Learning to Grasp the Ungraspable with Emergent Extrinsic Dexterity

The following videos are the complete evaluation on the policy trained with ADR. Each video contains 1 test case with 10 episodes. The object-id and the success rate are included in the caption. We would like to emphasize that previous work has not shown such complexity of contact events and object generalization at the same time on a robot with a simple hand.

Two strategies: As discussed in Section 5.5 in the paper, there are generally two typical emergent strategies to finish this task: For both strategies, the robot first pushes the object against the wall and rotates it. In the "dropping" strategy, the robot lets the object drop on the right finger to catch it (see Box-0 episode 1,2,8,9,10 for examples). In the "standing" strategy, the robot rotates the object until it stands on its side and then reach the grasp (see Box-0 episode 4,5,6,7). One single policy network might demonstrate both strategies as shown in the videos below. Within the successful episodes of this policy, 32/78 are using the dropping strategy and 46/78 are using the standing strategy.

Surface friction: We want to highlight that the variation of surface friction places an important role in this task. For example, Box-2 has very different surface friction than the other boxes - we observe that Box-2 sometimes makes sticking contact with the wall at the beginning of the episode and then drop on the ground (see Box-2 episode 4 ,5,6,7,8). This leads to a different object pose distribution from Box-0 which mostly slides along the wall. As we will see in the next section, Box-2 is very challenging for the policy without ADR.
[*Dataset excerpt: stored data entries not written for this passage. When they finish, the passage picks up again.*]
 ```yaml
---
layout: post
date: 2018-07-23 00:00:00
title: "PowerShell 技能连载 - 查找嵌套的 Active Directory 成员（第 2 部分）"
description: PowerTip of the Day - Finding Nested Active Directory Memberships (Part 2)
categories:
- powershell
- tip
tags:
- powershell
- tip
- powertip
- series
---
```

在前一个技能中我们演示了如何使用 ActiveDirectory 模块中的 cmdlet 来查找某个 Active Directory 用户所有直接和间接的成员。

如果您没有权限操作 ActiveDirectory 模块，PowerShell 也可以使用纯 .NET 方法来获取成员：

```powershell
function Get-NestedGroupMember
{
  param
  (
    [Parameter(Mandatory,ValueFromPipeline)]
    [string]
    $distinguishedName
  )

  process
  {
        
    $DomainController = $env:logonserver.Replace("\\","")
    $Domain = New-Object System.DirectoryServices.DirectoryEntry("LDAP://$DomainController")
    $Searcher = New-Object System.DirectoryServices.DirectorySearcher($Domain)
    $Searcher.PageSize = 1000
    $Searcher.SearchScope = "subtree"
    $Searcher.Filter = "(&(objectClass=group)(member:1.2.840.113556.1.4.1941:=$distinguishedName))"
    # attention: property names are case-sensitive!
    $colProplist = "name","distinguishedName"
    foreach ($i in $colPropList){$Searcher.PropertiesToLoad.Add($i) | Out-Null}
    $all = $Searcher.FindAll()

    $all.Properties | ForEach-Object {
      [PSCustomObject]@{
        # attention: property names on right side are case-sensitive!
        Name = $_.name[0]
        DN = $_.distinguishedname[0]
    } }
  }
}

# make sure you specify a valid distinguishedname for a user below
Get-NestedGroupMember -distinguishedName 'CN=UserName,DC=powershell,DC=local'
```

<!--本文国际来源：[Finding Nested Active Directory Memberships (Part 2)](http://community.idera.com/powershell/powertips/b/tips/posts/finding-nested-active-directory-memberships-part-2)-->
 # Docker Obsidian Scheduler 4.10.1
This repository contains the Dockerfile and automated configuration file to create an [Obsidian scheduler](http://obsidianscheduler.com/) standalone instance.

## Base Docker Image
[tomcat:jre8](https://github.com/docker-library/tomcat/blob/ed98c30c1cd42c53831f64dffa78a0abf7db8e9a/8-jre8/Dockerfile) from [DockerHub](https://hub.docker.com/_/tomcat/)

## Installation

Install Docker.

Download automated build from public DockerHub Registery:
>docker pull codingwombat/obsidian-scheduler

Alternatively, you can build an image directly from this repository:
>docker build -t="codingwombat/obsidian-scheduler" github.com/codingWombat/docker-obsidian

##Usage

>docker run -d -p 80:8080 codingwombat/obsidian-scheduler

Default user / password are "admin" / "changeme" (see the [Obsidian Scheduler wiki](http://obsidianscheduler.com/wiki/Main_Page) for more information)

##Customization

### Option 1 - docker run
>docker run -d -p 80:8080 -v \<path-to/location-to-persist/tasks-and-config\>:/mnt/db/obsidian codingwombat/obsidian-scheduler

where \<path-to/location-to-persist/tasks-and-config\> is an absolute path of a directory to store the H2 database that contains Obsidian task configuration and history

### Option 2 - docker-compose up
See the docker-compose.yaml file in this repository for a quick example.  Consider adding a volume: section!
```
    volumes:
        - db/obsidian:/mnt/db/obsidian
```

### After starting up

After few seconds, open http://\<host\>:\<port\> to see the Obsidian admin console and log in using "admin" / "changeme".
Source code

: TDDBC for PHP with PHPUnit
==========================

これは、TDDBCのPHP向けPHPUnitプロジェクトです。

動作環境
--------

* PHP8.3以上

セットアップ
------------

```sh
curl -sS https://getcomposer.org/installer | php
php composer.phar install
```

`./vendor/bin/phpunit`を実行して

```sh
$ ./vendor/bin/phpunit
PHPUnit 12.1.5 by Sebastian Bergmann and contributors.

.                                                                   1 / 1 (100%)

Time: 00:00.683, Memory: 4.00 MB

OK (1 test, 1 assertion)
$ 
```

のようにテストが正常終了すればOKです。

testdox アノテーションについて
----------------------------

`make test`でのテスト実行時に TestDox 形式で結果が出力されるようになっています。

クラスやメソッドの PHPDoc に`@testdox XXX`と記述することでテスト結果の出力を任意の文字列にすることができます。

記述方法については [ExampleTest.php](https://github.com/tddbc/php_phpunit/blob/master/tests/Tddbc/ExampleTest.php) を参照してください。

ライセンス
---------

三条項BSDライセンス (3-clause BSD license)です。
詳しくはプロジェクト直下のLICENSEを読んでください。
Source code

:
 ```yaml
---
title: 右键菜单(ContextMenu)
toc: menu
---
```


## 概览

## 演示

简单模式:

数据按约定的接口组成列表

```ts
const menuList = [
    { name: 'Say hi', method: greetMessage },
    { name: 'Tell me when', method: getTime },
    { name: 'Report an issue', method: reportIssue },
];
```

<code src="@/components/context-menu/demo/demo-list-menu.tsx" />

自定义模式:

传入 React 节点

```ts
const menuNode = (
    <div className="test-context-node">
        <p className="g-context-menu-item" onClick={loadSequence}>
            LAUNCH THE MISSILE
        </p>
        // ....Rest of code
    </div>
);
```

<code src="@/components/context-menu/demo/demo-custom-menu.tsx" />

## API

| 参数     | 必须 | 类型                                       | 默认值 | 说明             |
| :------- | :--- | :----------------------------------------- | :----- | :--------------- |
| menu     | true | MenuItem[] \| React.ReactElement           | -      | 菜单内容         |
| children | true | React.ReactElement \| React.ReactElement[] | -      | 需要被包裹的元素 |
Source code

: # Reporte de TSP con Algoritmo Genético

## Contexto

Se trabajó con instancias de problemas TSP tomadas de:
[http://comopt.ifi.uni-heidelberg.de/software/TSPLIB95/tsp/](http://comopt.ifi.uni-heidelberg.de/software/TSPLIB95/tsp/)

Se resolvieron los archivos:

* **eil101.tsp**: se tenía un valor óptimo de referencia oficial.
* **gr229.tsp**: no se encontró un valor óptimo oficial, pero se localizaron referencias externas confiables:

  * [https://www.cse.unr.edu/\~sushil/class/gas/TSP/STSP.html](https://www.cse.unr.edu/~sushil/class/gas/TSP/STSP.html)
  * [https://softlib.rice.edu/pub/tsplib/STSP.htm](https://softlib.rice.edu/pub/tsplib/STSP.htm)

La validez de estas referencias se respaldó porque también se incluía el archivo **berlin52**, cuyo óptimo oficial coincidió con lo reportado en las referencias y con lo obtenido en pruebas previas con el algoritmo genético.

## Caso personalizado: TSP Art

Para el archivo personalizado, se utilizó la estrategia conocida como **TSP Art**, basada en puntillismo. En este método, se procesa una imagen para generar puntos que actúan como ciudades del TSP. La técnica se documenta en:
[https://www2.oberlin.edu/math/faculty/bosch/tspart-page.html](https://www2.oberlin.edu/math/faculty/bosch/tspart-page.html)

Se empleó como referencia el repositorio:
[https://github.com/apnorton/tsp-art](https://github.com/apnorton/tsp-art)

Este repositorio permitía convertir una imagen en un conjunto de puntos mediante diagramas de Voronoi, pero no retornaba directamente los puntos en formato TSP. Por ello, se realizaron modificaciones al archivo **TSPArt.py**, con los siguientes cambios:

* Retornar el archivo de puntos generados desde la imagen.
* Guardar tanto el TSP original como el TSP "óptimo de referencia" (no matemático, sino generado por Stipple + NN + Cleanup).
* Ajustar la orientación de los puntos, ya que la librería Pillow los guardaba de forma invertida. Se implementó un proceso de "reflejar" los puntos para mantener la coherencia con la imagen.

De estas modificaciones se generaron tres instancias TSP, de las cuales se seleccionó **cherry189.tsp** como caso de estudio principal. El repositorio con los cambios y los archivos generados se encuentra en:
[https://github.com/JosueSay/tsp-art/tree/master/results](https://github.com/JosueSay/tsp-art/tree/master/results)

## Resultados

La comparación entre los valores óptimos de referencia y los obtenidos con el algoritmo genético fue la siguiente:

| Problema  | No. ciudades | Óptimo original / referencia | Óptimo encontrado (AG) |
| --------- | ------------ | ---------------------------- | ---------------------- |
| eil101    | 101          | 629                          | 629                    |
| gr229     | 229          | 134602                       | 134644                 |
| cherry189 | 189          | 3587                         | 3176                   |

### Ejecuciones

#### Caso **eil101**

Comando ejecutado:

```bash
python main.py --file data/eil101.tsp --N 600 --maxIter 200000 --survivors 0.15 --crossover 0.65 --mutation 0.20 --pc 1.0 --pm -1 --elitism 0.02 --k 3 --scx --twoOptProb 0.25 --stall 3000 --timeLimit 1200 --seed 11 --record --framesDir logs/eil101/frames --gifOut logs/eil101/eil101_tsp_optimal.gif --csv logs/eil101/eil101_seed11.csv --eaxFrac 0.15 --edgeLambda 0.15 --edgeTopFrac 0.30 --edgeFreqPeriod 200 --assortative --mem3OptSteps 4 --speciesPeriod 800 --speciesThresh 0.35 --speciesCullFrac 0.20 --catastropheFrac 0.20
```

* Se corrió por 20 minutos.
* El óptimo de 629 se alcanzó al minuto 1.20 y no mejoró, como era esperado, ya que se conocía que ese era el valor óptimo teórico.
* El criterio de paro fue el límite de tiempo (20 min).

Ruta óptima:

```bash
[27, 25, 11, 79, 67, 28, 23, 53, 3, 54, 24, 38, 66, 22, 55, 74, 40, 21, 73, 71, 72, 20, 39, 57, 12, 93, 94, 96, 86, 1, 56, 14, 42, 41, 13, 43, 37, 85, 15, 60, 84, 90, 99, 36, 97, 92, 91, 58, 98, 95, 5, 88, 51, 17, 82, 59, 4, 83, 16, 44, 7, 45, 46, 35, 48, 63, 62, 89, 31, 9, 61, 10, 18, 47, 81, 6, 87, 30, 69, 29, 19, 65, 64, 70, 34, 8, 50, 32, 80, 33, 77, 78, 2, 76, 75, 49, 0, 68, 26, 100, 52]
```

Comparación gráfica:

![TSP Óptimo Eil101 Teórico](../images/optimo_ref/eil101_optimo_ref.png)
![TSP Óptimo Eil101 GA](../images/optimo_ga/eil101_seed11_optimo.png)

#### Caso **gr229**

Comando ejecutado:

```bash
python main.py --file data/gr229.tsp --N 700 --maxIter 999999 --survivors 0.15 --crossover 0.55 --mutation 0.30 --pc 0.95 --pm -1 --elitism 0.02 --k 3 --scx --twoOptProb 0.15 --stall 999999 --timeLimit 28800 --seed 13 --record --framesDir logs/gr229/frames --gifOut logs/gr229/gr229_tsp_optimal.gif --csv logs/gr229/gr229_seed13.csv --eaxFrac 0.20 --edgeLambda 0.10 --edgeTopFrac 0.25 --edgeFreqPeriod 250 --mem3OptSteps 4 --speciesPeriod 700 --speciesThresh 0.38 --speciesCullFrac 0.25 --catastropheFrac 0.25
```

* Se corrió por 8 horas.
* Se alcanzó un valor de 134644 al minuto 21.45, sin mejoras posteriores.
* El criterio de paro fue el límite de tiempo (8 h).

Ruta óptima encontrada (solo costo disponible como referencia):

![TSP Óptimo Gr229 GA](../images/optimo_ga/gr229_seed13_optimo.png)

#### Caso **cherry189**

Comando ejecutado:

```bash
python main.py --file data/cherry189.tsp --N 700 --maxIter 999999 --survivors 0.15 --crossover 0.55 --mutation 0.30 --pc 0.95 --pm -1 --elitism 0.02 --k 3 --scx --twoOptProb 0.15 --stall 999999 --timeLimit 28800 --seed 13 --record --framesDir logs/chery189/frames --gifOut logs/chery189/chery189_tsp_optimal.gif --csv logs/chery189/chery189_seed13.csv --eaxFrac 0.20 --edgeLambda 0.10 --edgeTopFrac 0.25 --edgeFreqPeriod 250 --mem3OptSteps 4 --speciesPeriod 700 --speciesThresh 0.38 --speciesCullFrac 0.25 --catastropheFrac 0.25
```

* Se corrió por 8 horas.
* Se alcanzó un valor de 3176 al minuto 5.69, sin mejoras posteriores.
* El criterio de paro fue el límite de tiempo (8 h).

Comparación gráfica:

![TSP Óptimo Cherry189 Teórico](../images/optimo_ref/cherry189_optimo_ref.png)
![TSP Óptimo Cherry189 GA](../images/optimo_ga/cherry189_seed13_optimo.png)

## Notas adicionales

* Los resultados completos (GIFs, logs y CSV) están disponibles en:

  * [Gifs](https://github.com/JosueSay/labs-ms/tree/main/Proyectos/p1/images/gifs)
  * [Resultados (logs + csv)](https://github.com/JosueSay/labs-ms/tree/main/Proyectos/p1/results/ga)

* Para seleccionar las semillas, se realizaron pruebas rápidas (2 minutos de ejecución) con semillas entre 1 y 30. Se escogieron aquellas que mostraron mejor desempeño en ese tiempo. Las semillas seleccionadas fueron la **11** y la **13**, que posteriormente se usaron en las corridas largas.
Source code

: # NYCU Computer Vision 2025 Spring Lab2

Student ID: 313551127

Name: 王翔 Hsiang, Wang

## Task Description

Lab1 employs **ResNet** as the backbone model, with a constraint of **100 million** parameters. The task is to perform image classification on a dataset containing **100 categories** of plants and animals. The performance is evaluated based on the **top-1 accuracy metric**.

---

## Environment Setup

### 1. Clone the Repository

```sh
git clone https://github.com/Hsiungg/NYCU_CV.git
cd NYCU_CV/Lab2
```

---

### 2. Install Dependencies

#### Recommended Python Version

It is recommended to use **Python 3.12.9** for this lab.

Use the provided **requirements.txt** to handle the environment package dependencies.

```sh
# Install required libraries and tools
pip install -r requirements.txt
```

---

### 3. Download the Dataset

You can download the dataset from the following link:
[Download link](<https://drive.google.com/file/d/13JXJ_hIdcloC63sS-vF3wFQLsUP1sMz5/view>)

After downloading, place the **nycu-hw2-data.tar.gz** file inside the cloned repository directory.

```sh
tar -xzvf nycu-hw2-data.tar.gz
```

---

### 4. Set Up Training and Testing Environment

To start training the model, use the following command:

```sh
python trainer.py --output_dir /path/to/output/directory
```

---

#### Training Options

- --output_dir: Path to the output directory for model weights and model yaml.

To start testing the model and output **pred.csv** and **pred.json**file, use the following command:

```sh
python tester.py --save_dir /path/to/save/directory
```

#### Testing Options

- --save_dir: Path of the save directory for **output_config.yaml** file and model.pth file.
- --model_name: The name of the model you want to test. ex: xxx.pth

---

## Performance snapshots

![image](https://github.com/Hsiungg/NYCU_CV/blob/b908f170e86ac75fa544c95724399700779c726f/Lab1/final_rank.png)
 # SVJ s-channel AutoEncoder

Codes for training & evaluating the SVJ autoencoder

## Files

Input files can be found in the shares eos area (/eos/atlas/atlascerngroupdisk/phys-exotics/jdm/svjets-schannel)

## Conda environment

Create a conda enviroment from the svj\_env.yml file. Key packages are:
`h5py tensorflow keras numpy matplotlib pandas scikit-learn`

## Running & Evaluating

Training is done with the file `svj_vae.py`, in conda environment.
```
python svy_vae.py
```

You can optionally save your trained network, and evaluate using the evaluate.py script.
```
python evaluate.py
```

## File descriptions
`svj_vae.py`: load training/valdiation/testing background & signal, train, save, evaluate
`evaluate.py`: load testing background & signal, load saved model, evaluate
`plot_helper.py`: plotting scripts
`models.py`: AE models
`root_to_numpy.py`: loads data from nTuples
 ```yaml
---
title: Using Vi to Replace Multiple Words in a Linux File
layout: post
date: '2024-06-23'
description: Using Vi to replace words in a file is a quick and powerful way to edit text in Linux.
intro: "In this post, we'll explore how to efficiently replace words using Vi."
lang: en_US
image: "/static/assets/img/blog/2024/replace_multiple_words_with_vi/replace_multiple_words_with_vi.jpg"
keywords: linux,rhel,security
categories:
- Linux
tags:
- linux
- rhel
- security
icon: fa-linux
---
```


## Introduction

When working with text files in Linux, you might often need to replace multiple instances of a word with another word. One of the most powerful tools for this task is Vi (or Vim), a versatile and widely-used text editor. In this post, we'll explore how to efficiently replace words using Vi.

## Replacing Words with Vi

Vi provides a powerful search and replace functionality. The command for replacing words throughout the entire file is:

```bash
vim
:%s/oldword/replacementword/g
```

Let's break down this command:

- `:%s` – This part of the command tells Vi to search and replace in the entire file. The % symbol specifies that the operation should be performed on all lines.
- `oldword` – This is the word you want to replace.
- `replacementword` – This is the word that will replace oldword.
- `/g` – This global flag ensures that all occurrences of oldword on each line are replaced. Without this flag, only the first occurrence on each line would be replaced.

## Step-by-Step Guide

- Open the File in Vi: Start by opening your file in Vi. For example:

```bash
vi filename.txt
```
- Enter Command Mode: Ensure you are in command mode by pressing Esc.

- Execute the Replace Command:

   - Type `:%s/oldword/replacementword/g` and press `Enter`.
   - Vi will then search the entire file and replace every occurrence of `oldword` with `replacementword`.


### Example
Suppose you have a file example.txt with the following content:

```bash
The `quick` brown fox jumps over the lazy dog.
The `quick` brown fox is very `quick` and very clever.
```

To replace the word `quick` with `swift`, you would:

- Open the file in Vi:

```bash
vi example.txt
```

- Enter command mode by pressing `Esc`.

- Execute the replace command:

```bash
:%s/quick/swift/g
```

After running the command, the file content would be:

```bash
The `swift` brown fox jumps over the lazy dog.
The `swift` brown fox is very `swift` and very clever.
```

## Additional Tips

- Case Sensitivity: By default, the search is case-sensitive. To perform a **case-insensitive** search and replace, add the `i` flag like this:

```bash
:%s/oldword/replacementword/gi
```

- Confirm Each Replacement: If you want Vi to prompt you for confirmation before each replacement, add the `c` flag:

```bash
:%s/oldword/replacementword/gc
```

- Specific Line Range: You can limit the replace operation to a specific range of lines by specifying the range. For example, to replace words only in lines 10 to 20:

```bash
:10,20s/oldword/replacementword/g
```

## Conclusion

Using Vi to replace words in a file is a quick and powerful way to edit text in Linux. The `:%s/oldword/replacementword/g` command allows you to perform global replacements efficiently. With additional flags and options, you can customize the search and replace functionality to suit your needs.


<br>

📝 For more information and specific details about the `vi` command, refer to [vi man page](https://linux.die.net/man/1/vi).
Non-box objects: The bottle and container test cases have very different shapes than boxes. The evaluations with these objects demonstrate out-of-distribution generalization on shapes with a policy that is trained only on boxes. We expect the policy works on non-box objects to the extent that the distribution of the object pose remains similar - Just as boxes, these objects are rotated until they stand on the side or leaning against the wall. We do not expect the policy to work with shapes such as a cylinder which will have a drastically different pose distribution when the robot interacts with it - we leave this to future work.

The following videos are the evaluations for a policy trained without ADR. This policy relies on the "standing strategy" much more often. Although the policy is trained on a fixed simulation environment, it still demonstrates generalization across object variations to some extent due to the nature of a closed-loop policy. Overall, the success rate is 45% lower than the policy trained with ADR shown above.

Here are the failure cases from the real robot evaluations above.

A failure case that happens before the initial contact:

• Missing initial contact: The robot is not able to reach the initial contact of the object to rotate it. This is mostly due to the noise in pose estimation and the variations in object dimension.

Failure cases that happen during the rotation:

• Object drops during rotation: The object drops to the table during rotation. One potential reason for this failure case is the insufficient delta rotation of the low-level controller due to the sim2real gap. In the "dropping" strategy, the policy is supposed to rotate object and then let it drop on the bottom finger. Before the dropping happens, the gripper needs to be rotated until the bottom finger is below the object. Otherwise, the bottom finger will not be able to catch the object. Another potential reason for this failure case is that the finger slips on the object.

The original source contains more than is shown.